First off, this image is absolutely appropriate. I'd love to use passphrases instead of my current 'pseudo-passphrase'.
Second, password change policies are ridiculous these days. SAS70 requirements, and to some extent, PCI requirements, are actually causing more security holes than needed. Let me explain:
Let's say for example, you have 5 common passwords for different things (I'd like to think most IT people follow this rule).
1) Email
2) Work Creds
3) Bank
4) Shopping (Amazon, Verified by Visa, Newegg, etc)
5) Throw away
My throwaway creds are just that. Throw away. If someone has access to that password it nets them very little usable information.
Email. If I start finding composed emails I didnt write. I can change all my email passwords and be done with it.
Bank. Chase has password requirements that don't fall in line with any password I've ever used since the beginning of time. I made up a new password for them years and years ago. Looking back, im kinda glad they suck since it forced me to use a different password for banking.
Shopping. It lets me login to my shopping sites, which store no credit card info, without wondering 'oh god what did i pick' and if someone were to get into an account, I can just change them all. No big deal.

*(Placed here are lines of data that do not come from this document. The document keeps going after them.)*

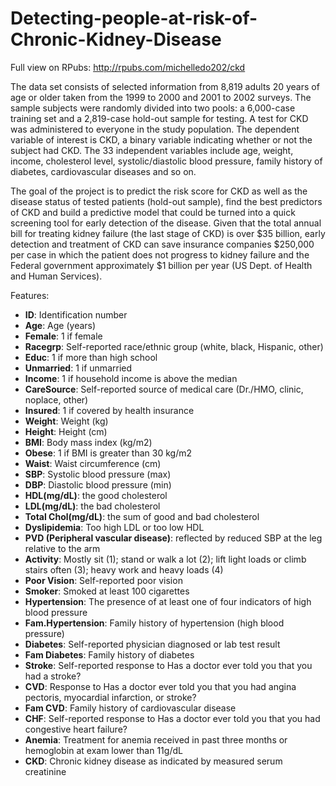 # Detecting-people-at-risk-of-Chronic-Kidney-Disease

Full view on RPubs: http://rpubs.com/michelledo202/ckd


The data set consists of selected information from 8,819 adults 20 years of age or older taken from the 1999 to 2000 and 2001 to 2002 surveys. The sample subjects were randomly divided into two pools: a 6,000-case training set and a 2,819-case hold-out sample for testing. A test for CKD was administered to everyone in the study population. The dependent variable of interest is CKD, a binary variable indicating whether or not the subject had CKD. The 33 independent variables include age, weight, income, cholesterol level, systolic/diastolic blood pressure, family history of diabetes, cardiovascular diseases and so on.


The goal of the project is to predict the risk score for CKD as well as the disease status of tested patients (hold-out sample), find the best predictors of CKD and build a predictive model that could be turned into a quick screening tool for early detection of the disease. Given that the total annual bill for treating kidney failure (the last stage of CKD) is over $35 billion, early detection and treatment of CKD can save insurance companies $250,000 per case in which the patient does not progress to kidney failure and the Federal government approximately $1 billion per year (US Dept. of Health and Human Services).


Features: 
* __ID__: Identification number
* __Age__: Age (years)
* __Female__: 1 if female
* __Racegrp__: Self-reported race/ethnic group (white, black, Hispanic, other)
* __Educ__: 1 if more than high school
* __Unmarried__: 1 if unmarried
* __Income__: 1 if household income is above the median
* __CareSource__: Self-reported source of medical care (Dr./HMO, clinic, noplace, other)
* __Insured__: 1 if covered by health insurance
* __Weight__: Weight (kg)
* __Height__: Height (cm)
* __BMI__: Body mass index (kg/m2)
* __Obese__: 1 if BMI is greater than 30 kg/m2
* __Waist__: Waist circumference (cm)
* __SBP__: Systolic blood pressure (max)
* __DBP__: Diastolic blood pressure (min)
* __HDL(mg/dL)__: the good cholesterol
* __LDL(mg/dL)__: the bad cholesterol
* __Total Chol(mg/dL)__: the sum of good and bad cholesterol
* __Dyslipidemia__: Too high LDL or too low HDL
* __PVD (Peripheral vascular disease)__: reflected by reduced SBP at the leg relative to the
arm
* __Activity__: Mostly sit (1); stand or walk a lot (2); lift light loads or climb stairs often (3); heavy work and heavy loads (4)
* __Poor Vision__: Self-reported poor vision
* __Smoker__: Smoked at least 100 cigarettes
* __Hypertension__: The presence of at least one of four indicators of high blood pressure
* __Fam.Hypertension__: Family history of hypertension (high blood pressure)
* __Diabetes__: Self-reported physician diagnosed or lab test result
* __Fam Diabetes__: Family history of diabetes
* __Stroke__: Self-reported response to Has a doctor ever told you that you had a stroke?
* __CVD__: Response to Has a doctor ever told you that you had angina pectoris, myocardial infarction, or stroke?
* __Fam CVD__: Family history of cardiovascular disease
* __CHF__: Self-reported response to Has a doctor ever told you that you had congestive heart failure?
* __Anemia__: Treatment for anemia received in past three months or hemoglobin at exam lower than 11g/dL
* __CKD__: Chronic kidney disease as indicated by measured serum creatinine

The last one is work. It's fucking stupid what these security compliance companies have forced us into. I've worked in IT for almost a decade now, and the policy is archaic, based on a time when people used simple words for passwords. Most people nowadays know that 'password' is not a good password. Most auth systems wont allow you to use that password anyway. The reason these policies exist though, is quite unfortunate.
Even at a large tech-centric company you still have sales people that are fucking computer retards. "Oh cindy, I've never heard of her, but she's sending me a presentation. It's in a zip file...nothing strange about that...let me just uncompress and open this .exe power point." The more frustrating part is the default windows setting that 'hides extensions for known file types'. GREAT!!!!! Now people see a file named JUST presentation and not presentation.exe, and open it not realizing it's an executable, even if they're smart enough to know the difference.

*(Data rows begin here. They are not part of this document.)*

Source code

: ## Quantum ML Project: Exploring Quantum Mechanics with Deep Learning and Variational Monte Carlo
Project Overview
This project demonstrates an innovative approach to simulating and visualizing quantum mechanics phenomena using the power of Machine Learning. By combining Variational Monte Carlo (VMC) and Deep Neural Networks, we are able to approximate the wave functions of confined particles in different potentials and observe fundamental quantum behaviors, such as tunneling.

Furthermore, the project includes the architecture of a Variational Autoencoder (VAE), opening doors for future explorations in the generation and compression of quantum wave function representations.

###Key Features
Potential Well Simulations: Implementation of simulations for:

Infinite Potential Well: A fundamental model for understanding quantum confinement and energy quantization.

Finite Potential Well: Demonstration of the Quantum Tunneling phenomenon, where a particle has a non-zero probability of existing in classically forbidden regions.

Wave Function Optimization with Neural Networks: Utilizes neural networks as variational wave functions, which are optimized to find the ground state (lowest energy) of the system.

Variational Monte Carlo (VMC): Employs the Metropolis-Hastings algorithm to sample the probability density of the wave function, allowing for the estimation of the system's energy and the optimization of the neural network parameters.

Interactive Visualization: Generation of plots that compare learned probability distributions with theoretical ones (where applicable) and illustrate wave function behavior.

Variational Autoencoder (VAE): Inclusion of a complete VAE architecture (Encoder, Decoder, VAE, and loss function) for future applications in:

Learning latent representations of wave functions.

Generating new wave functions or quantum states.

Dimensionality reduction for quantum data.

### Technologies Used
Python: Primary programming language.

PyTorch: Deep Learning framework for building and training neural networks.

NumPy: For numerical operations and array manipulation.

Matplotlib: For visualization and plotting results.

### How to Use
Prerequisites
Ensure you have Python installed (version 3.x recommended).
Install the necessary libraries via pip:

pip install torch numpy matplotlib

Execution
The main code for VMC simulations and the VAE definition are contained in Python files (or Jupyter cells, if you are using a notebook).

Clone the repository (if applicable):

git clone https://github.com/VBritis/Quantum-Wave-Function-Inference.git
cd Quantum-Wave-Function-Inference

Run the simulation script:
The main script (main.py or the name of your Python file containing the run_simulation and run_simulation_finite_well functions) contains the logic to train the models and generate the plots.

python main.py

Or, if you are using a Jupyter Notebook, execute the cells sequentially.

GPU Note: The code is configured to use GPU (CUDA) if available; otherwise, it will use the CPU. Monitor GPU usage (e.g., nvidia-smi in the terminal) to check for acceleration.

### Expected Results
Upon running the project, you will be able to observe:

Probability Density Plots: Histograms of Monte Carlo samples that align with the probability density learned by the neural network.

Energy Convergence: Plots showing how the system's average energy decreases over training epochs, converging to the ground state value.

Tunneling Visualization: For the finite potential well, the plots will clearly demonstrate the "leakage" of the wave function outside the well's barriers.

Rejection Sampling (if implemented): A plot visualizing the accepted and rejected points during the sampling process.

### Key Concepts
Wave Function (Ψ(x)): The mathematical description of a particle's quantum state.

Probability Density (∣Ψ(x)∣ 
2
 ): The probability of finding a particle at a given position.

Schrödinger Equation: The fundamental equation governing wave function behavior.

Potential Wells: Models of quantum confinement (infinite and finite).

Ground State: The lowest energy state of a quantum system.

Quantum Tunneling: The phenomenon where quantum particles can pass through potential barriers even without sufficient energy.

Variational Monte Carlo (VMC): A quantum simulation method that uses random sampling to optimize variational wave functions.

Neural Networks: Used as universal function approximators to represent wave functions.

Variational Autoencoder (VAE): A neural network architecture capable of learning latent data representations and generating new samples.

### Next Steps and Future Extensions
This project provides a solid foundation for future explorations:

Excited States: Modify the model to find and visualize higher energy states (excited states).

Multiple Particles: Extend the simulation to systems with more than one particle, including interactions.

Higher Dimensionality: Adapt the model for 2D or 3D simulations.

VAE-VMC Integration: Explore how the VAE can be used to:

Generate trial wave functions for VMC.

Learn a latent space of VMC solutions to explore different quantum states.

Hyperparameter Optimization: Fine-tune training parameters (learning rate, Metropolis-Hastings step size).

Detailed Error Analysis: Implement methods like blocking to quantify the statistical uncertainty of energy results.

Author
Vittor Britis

In this SPECIFIC scenario. Password changes are required. Primarily to close any back doors created by the phisher. If all passwords in a database are expired, you've effectively removed their entry point, and forced them to start their phishing over again.

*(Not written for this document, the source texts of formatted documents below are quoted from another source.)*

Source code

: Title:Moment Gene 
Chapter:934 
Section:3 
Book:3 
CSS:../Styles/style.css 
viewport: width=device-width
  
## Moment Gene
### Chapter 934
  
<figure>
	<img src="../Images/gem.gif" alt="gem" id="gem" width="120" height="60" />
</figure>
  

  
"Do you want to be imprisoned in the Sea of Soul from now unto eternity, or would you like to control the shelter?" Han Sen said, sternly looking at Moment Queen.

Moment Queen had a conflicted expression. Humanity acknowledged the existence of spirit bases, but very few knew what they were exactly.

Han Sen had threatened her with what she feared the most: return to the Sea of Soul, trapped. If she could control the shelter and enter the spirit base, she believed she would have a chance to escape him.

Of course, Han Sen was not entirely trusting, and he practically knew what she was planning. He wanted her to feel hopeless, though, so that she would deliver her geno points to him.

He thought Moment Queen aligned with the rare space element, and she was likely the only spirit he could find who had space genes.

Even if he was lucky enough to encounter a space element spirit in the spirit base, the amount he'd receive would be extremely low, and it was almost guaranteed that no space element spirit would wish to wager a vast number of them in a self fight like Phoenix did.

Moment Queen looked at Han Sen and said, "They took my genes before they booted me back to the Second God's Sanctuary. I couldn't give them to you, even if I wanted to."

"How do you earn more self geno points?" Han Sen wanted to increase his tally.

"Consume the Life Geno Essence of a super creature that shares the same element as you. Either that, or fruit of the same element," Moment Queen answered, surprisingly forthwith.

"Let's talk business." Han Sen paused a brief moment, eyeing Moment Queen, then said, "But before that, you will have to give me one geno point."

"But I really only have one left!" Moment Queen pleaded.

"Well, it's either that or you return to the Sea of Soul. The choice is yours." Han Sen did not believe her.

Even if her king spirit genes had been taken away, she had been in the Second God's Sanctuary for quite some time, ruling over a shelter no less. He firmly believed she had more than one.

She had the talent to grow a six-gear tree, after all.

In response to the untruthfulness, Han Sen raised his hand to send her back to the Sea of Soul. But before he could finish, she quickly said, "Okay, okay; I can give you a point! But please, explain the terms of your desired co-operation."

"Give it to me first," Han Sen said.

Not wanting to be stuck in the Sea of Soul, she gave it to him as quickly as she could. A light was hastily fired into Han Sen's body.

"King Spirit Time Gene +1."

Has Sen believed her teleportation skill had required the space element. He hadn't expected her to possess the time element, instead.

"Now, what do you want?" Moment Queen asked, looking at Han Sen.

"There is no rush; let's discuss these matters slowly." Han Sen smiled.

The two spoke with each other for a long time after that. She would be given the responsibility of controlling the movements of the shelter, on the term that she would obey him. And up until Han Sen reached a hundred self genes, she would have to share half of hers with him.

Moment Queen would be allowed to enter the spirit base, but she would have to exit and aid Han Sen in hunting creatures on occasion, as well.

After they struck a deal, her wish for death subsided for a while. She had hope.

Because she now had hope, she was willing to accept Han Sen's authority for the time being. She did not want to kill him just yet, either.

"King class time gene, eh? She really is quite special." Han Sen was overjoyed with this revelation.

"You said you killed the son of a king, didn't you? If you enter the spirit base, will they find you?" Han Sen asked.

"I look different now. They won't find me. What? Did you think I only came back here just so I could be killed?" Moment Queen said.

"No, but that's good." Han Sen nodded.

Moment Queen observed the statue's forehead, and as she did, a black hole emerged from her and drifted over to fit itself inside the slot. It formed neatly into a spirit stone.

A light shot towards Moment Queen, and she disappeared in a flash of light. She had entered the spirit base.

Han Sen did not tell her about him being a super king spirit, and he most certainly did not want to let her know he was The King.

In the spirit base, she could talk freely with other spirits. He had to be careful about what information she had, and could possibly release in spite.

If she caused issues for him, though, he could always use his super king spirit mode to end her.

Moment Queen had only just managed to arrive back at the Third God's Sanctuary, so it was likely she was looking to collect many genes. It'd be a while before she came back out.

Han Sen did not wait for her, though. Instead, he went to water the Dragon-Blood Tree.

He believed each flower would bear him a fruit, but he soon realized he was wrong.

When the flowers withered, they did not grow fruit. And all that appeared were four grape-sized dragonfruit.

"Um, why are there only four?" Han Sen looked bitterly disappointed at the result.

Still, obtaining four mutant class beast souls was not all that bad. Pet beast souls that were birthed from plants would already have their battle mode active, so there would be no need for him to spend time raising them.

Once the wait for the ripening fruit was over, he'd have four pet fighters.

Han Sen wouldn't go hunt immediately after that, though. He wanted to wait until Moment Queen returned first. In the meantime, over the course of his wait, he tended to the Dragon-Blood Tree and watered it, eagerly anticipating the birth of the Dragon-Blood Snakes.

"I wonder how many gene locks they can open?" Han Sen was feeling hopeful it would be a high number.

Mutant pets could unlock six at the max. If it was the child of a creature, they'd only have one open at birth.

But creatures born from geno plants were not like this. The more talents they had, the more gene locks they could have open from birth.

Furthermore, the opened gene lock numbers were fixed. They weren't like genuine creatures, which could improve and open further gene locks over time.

What I'd really like to see SAS do is allow you to have a secondary password strength test like 'length over 30 characters >= 8 character mixed type'. The reason being is that NO ONE now gens rainbow tables without the entire UTF-8 character set. And if they do, they at least have every character on the US keyboard.
So as Randall says, these days you're probably safer using a passphrase than a complicated difficult to remember password. You're just causing more stress to yourself and making your password easier to guess.